— What this task involves —
Return the listing exactly. Keep no pictures.

— Source material —
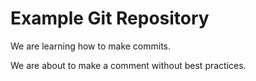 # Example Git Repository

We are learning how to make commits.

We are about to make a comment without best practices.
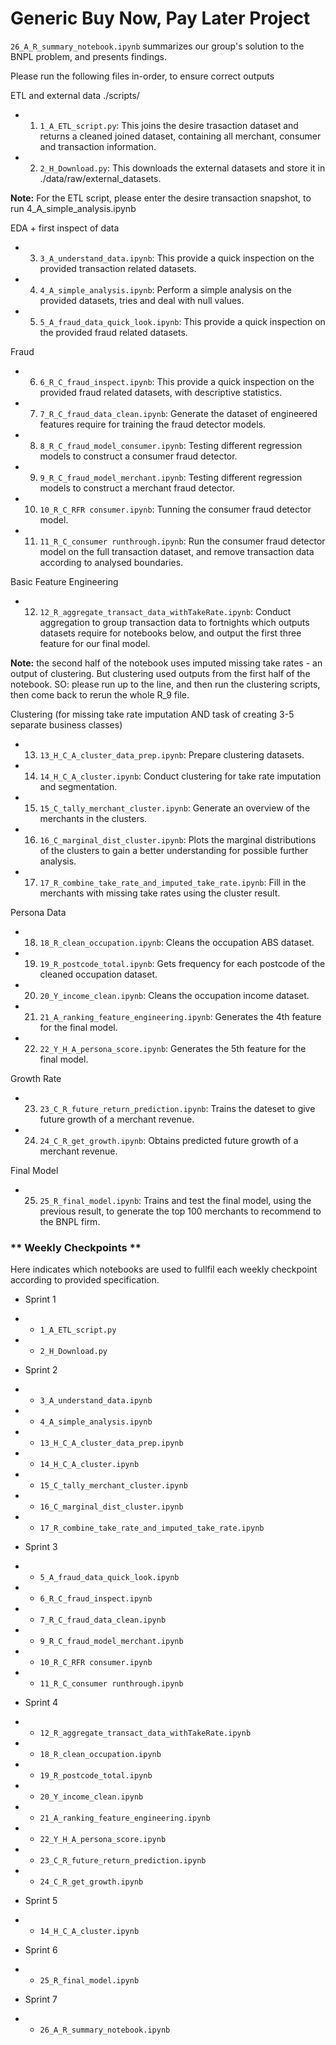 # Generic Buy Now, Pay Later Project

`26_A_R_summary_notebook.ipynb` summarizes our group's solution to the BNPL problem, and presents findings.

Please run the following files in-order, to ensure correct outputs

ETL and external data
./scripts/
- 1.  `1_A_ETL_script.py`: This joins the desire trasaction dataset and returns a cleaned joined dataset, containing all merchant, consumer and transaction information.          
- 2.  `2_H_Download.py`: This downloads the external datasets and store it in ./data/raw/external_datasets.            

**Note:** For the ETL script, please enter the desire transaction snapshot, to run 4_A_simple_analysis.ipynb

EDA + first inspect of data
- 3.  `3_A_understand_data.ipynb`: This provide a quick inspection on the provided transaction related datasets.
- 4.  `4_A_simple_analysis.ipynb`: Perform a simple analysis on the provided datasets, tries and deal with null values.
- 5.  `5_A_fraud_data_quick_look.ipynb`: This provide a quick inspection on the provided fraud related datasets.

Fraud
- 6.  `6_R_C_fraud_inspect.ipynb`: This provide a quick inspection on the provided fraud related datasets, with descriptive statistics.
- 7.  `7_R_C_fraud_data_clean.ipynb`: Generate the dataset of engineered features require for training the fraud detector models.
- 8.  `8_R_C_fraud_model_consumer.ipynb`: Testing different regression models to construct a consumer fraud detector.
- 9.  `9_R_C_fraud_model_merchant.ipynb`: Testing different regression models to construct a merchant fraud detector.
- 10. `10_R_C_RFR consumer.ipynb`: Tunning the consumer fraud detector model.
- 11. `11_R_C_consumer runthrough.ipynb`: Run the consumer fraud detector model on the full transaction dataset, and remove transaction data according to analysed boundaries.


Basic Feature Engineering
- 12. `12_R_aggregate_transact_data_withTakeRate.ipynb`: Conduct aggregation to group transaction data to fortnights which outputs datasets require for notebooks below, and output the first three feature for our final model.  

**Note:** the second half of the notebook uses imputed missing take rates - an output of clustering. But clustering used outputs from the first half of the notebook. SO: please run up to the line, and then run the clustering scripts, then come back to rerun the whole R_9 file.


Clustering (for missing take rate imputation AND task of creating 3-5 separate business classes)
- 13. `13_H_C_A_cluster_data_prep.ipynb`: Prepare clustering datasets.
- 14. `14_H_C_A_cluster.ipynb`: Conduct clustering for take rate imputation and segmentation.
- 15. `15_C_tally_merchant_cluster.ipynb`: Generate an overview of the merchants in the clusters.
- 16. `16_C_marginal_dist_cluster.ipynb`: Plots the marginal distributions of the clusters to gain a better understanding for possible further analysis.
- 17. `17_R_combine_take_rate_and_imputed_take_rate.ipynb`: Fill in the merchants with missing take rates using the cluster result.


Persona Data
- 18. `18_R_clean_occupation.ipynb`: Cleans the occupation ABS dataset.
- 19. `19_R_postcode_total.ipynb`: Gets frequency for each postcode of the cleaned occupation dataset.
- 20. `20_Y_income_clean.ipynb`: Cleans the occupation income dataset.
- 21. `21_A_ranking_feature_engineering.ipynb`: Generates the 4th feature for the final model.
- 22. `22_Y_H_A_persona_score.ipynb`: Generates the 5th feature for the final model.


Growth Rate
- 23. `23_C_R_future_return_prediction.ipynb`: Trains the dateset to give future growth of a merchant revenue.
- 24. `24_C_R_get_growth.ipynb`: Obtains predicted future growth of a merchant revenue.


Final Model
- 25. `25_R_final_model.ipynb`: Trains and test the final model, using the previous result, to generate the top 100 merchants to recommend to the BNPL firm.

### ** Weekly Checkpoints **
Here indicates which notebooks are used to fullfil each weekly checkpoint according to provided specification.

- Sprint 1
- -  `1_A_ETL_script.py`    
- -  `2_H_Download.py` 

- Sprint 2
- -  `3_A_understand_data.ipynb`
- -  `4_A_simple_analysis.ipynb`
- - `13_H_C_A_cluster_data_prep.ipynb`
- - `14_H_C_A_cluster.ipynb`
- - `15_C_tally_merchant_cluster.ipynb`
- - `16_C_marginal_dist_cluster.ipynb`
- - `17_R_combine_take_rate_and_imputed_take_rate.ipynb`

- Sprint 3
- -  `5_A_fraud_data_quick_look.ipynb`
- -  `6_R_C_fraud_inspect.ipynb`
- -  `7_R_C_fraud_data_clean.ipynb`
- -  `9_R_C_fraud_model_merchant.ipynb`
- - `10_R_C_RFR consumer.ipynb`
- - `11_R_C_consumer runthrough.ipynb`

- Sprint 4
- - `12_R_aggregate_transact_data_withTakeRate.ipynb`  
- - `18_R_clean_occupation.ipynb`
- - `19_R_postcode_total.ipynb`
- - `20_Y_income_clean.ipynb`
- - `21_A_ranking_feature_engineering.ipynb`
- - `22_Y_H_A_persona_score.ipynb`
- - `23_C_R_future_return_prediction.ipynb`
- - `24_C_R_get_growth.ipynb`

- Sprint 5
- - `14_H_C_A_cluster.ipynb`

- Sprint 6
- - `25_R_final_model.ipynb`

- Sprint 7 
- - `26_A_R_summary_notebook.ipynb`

— The completed task —
 # Example Git Repository

We are learning how to make commits.

We are about to make a comment without best practices.
 # Generic Buy Now, Pay Later Project

`26_A_R_summary_notebook.ipynb` summarizes our group's solution to the BNPL problem, and presents findings.

Please run the following files in-order, to ensure correct outputs

ETL and external data
./scripts/
- 1.  `1_A_ETL_script.py`: This joins the desire trasaction dataset and returns a cleaned joined dataset, containing all merchant, consumer and transaction information.          
- 2.  `2_H_Download.py`: This downloads the external datasets and store it in ./data/raw/external_datasets.            

**Note:** For the ETL script, please enter the desire transaction snapshot, to run 4_A_simple_analysis.ipynb

EDA + first inspect of data
- 3.  `3_A_understand_data.ipynb`: This provide a quick inspection on the provided transaction related datasets.
- 4.  `4_A_simple_analysis.ipynb`: Perform a simple analysis on the provided datasets, tries and deal with null values.
- 5.  `5_A_fraud_data_quick_look.ipynb`: This provide a quick inspection on the provided fraud related datasets.

Fraud
- 6.  `6_R_C_fraud_inspect.ipynb`: This provide a quick inspection on the provided fraud related datasets, with descriptive statistics.
- 7.  `7_R_C_fraud_data_clean.ipynb`: Generate the dataset of engineered features require for training the fraud detector models.
- 8.  `8_R_C_fraud_model_consumer.ipynb`: Testing different regression models to construct a consumer fraud detector.
- 9.  `9_R_C_fraud_model_merchant.ipynb`: Testing different regression models to construct a merchant fraud detector.
- 10. `10_R_C_RFR consumer.ipynb`: Tunning the consumer fraud detector model.
- 11. `11_R_C_consumer runthrough.ipynb`: Run the consumer fraud detector model on the full transaction dataset, and remove transaction data according to analysed boundaries.


Basic Feature Engineering
- 12. `12_R_aggregate_transact_data_withTakeRate.ipynb`: Conduct aggregation to group transaction data to fortnights which outputs datasets require for notebooks below, and output the first three feature for our final model.  

**Note:** the second half of the notebook uses imputed missing take rates - an output of clustering. But clustering used outputs from the first half of the notebook. SO: please run up to the line, and then run the clustering scripts, then come back to rerun the whole R_9 file.


Clustering (for missing take rate imputation AND task of creating 3-5 separate business classes)
- 13. `13_H_C_A_cluster_data_prep.ipynb`: Prepare clustering datasets.
- 14. `14_H_C_A_cluster.ipynb`: Conduct clustering for take rate imputation and segmentation.
- 15. `15_C_tally_merchant_cluster.ipynb`: Generate an overview of the merchants in the clusters.
- 16. `16_C_marginal_dist_cluster.ipynb`: Plots the marginal distributions of the clusters to gain a better understanding for possible further analysis.
- 17. `17_R_combine_take_rate_and_imputed_take_rate.ipynb`: Fill in the merchants with missing take rates using the cluster result.


Persona Data
- 18. `18_R_clean_occupation.ipynb`: Cleans the occupation ABS dataset.
- 19. `19_R_postcode_total.ipynb`: Gets frequency for each postcode of the cleaned occupation dataset.
- 20. `20_Y_income_clean.ipynb`: Cleans the occupation income dataset.
- 21. `21_A_ranking_feature_engineering.ipynb`: Generates the 4th feature for the final model.
- 22. `22_Y_H_A_persona_score.ipynb`: Generates the 5th feature for the final model.


Growth Rate
- 23. `23_C_R_future_return_prediction.ipynb`: Trains the dateset to give future growth of a merchant revenue.
- 24. `24_C_R_get_growth.ipynb`: Obtains predicted future growth of a merchant revenue.


Final Model
- 25. `25_R_final_model.ipynb`: Trains and test the final model, using the previous result, to generate the top 100 merchants to recommend to the BNPL firm.

### ** Weekly Checkpoints **
Here indicates which notebooks are used to fullfil each weekly checkpoint according to provided specification.

- Sprint 1
- -  `1_A_ETL_script.py`    
- -  `2_H_Download.py` 

- Sprint 2
- -  `3_A_understand_data.ipynb`
- -  `4_A_simple_analysis.ipynb`
- - `13_H_C_A_cluster_data_prep.ipynb`
- - `14_H_C_A_cluster.ipynb`
- - `15_C_tally_merchant_cluster.ipynb`
- - `16_C_marginal_dist_cluster.ipynb`
- - `17_R_combine_take_rate_and_imputed_take_rate.ipynb`

- Sprint 3
- -  `5_A_fraud_data_quick_look.ipynb`
- -  `6_R_C_fraud_inspect.ipynb`
- -  `7_R_C_fraud_data_clean.ipynb`
- -  `9_R_C_fraud_model_merchant.ipynb`
- - `10_R_C_RFR consumer.ipynb`
- - `11_R_C_consumer runthrough.ipynb`

- Sprint 4
- - `12_R_aggregate_transact_data_withTakeRate.ipynb`  
- - `18_R_clean_occupation.ipynb`
- - `19_R_postcode_total.ipynb`
- - `20_Y_income_clean.ipynb`
- - `21_A_ranking_feature_engineering.ipynb`
- - `22_Y_H_A_persona_score.ipynb`
- - `23_C_R_future_return_prediction.ipynb`
- - `24_C_R_get_growth.ipynb`

- Sprint 5
- - `14_H_C_A_cluster.ipynb`

- Sprint 6
- - `25_R_final_model.ipynb`

- Sprint 7 
- - `26_A_R_summary_notebook.ipynb`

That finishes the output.